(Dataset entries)
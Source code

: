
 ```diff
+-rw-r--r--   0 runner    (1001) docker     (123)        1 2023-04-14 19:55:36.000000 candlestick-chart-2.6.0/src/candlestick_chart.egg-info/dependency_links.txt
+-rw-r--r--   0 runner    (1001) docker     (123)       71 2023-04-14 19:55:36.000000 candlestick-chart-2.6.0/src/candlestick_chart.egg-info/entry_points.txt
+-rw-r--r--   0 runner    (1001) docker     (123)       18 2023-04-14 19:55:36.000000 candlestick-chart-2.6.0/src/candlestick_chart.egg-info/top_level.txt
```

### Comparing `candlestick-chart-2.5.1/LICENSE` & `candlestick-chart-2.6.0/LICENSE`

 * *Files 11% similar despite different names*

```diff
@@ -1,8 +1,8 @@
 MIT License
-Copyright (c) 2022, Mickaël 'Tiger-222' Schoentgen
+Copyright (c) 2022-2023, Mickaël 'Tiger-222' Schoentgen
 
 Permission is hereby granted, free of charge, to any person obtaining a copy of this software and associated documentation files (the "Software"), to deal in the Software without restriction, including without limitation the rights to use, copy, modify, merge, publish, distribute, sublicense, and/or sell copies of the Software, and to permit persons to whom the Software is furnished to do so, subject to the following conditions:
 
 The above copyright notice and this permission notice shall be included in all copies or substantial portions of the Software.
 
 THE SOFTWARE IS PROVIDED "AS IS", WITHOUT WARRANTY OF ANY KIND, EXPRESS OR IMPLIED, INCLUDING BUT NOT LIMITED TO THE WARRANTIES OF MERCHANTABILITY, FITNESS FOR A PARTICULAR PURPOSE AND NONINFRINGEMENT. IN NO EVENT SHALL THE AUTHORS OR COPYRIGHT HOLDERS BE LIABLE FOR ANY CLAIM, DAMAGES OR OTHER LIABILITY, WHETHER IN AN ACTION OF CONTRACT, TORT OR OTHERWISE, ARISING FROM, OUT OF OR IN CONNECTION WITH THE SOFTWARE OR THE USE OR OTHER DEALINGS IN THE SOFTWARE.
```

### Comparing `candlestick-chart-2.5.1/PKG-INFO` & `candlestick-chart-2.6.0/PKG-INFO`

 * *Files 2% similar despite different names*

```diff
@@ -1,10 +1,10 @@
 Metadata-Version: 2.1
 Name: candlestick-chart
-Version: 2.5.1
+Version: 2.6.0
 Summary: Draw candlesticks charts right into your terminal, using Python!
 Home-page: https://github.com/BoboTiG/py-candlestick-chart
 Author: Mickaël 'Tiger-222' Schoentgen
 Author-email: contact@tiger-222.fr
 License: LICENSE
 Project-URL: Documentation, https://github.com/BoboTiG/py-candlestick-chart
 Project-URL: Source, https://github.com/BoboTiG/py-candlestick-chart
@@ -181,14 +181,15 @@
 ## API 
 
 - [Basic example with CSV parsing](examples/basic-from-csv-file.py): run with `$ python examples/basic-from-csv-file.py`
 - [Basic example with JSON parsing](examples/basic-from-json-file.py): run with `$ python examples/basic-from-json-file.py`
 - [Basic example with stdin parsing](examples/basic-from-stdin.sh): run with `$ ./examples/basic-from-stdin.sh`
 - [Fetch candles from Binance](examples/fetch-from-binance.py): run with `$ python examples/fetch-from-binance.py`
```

→ REQUIRED ACTION: Make a precise copy of the records in their entirety.

→ ANSWER BELOW:
Source code

:
 ```diff
+-rw-r--r--   0 runner    (1001) docker     (123)        1 2023-04-14 19:55:36.000000 candlestick-chart-2.6.0/src/candlestick_chart.egg-info/dependency_links.txt
+-rw-r--r--   0 runner    (1001) docker     (123)       71 2023-04-14 19:55:36.000000 candlestick-chart-2.6.0/src/candlestick_chart.egg-info/entry_points.txt
+-rw-r--r--   0 runner    (1001) docker     (123)       18 2023-04-14 19:55:36.000000 candlestick-chart-2.6.0/src/candlestick_chart.egg-info/top_level.txt
```

### Comparing `candlestick-chart-2.5.1/LICENSE` & `candlestick-chart-2.6.0/LICENSE`

 * *Files 11% similar despite different names*

```diff
@@ -1,8 +1,8 @@
 MIT License
-Copyright (c) 2022, Mickaël 'Tiger-222' Schoentgen
+Copyright (c) 2022-2023, Mickaël 'Tiger-222' Schoentgen
 
 Permission is hereby granted, free of charge, to any person obtaining a copy of this software and associated documentation files (the "Software"), to deal in the Software without restriction, including without limitation the rights to use, copy, modify, merge, publish, distribute, sublicense, and/or sell copies of the Software, and to permit persons to whom the Software is furnished to do so, subject to the following conditions:
 
 The above copyright notice and this permission notice shall be included in all copies or substantial portions of the Software.
 
 THE SOFTWARE IS PROVIDED "AS IS", WITHOUT WARRANTY OF ANY KIND, EXPRESS OR IMPLIED, INCLUDING BUT NOT LIMITED TO THE WARRANTIES OF MERCHANTABILITY, FITNESS FOR A PARTICULAR PURPOSE AND NONINFRINGEMENT. IN NO EVENT SHALL THE AUTHORS OR COPYRIGHT HOLDERS BE LIABLE FOR ANY CLAIM, DAMAGES OR OTHER LIABILITY, WHETHER IN AN ACTION OF CONTRACT, TORT OR OTHERWISE, ARISING FROM, OUT OF OR IN CONNECTION WITH THE SOFTWARE OR THE USE OR OTHER DEALINGS IN THE SOFTWARE.
```

### Comparing `candlestick-chart-2.5.1/PKG-INFO` & `candlestick-chart-2.6.0/PKG-INFO`

 * *Files 2% similar despite different names*

```diff
@@ -1,10 +1,10 @@
 Metadata-Version: 2.1
 Name: candlestick-chart
-Version: 2.5.1
+Version: 2.6.0
 Summary: Draw candlesticks charts right into your terminal, using Python!
 Home-page: https://github.com/BoboTiG/py-candlestick-chart
 Author: Mickaël 'Tiger-222' Schoentgen
 Author-email: contact@tiger-222.fr
 License: LICENSE
 Project-URL: Documentation, https://github.com/BoboTiG/py-candlestick-chart
 Project-URL: Source, https://github.com/BoboTiG/py-candlestick-chart
@@ -181,14 +181,15 @@
 ## API 
 
 - [Basic example with CSV parsing](examples/basic-from-csv-file.py): run with `$ python examples/basic-from-csv-file.py`
 - [Basic example with JSON parsing](examples/basic-from-json-file.py): run with `$ python examples/basic-from-json-file.py`
 - [Basic example with stdin parsing](examples/basic-from-stdin.sh): run with `$ ./examples/basic-from-stdin.sh`
 - [Fetch candles from Binance](examples/fetch-from-binance.py): run with `$ python examples/fetch-from-binance.py`
```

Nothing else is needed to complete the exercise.